### LISTED ENTRIES:
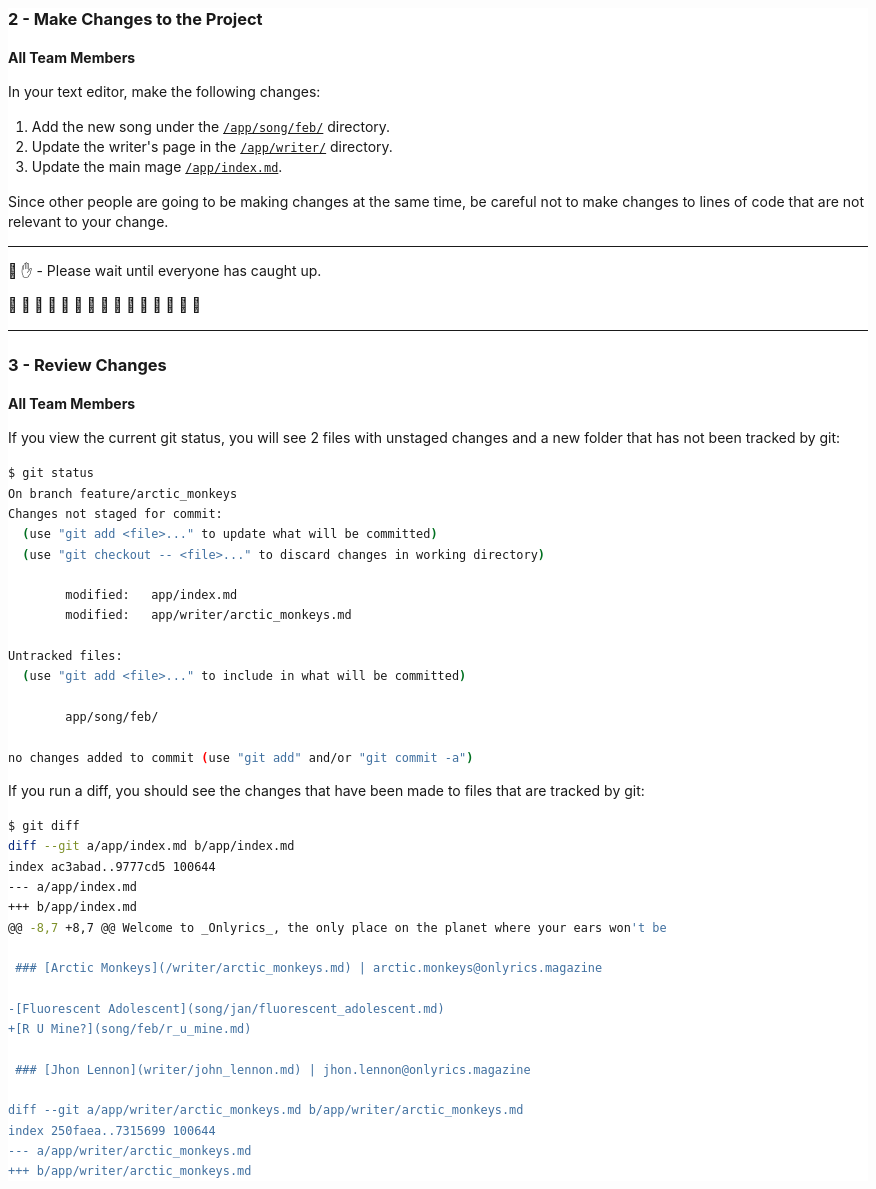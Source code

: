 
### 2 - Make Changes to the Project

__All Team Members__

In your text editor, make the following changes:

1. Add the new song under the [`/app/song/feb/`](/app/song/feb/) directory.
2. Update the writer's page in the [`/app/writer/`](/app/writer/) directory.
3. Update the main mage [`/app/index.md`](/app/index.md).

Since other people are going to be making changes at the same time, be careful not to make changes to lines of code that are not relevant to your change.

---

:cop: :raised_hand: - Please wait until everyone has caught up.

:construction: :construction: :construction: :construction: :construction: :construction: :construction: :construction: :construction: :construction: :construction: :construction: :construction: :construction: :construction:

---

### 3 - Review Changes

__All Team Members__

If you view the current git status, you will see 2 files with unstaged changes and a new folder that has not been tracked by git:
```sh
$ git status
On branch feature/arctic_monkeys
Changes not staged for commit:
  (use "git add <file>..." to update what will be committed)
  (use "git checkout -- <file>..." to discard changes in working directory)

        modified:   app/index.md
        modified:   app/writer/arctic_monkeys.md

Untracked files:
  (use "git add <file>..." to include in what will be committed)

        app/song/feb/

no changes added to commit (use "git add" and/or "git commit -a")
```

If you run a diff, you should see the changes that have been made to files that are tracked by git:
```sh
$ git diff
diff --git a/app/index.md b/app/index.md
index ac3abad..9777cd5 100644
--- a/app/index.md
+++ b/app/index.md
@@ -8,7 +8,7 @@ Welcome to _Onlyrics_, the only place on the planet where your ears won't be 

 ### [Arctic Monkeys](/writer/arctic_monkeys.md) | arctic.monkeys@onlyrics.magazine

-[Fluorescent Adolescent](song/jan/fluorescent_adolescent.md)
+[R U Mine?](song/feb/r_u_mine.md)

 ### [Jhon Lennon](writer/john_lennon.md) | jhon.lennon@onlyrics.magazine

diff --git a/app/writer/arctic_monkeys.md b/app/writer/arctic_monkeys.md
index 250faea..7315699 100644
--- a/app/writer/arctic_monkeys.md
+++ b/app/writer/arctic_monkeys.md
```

### TASK PROMPT:
Write the line containing "In your text" and all the lines after it out again, word for word, through the end of the material, and nothing besides.

### YOUR SOLUTION:
In your text editor, make the following changes:

1. Add the new song under the [`/app/song/feb/`](/app/song/feb/) directory.
2. Update the writer's page in the [`/app/writer/`](/app/writer/) directory.
3. Update the main mage [`/app/index.md`](/app/index.md).

Since other people are going to be making changes at the same time, be careful not to make changes to lines of code that are not relevant to your change.

---

:cop: :raised_hand: - Please wait until everyone has caught up.

:construction: :construction: :construction: :construction: :construction: :construction: :construction: :construction: :construction: :construction: :construction: :construction: :construction: :construction: :construction:

---

### 3 - Review Changes

__All Team Members__

If you view the current git status, you will see 2 files with unstaged changes and a new folder that has not been tracked by git:
```sh
$ git status
On branch feature/arctic_monkeys
Changes not staged for commit:
  (use "git add <file>..." to update what will be committed)
  (use "git checkout -- <file>..." to discard changes in working directory)

        modified:   app/index.md
        modified:   app/writer/arctic_monkeys.md

Untracked files:
  (use "git add <file>..." to include in what will be committed)

        app/song/feb/

no changes added to commit (use "git add" and/or "git commit -a")
```

If you run a diff, you should see the changes that have been made to files that are tracked by git:
```sh
$ git diff
diff --git a/app/index.md b/app/index.md
index ac3abad..9777cd5 100644
--- a/app/index.md
+++ b/app/index.md
@@ -8,7 +8,7 @@ Welcome to _Onlyrics_, the only place on the planet where your ears won't be 

 ### [Arctic Monkeys](/writer/arctic_monkeys.md) | arctic.monkeys@onlyrics.magazine

-[Fluorescent Adolescent](song/jan/fluorescent_adolescent.md)
+[R U Mine?](song/feb/r_u_mine.md)

 ### [Jhon Lennon](writer/john_lennon.md) | jhon.lennon@onlyrics.magazine

diff --git a/app/writer/arctic_monkeys.md b/app/writer/arctic_monkeys.md
index 250faea..7315699 100644
--- a/app/writer/arctic_monkeys.md
+++ b/app/writer/arctic_monkeys.md
```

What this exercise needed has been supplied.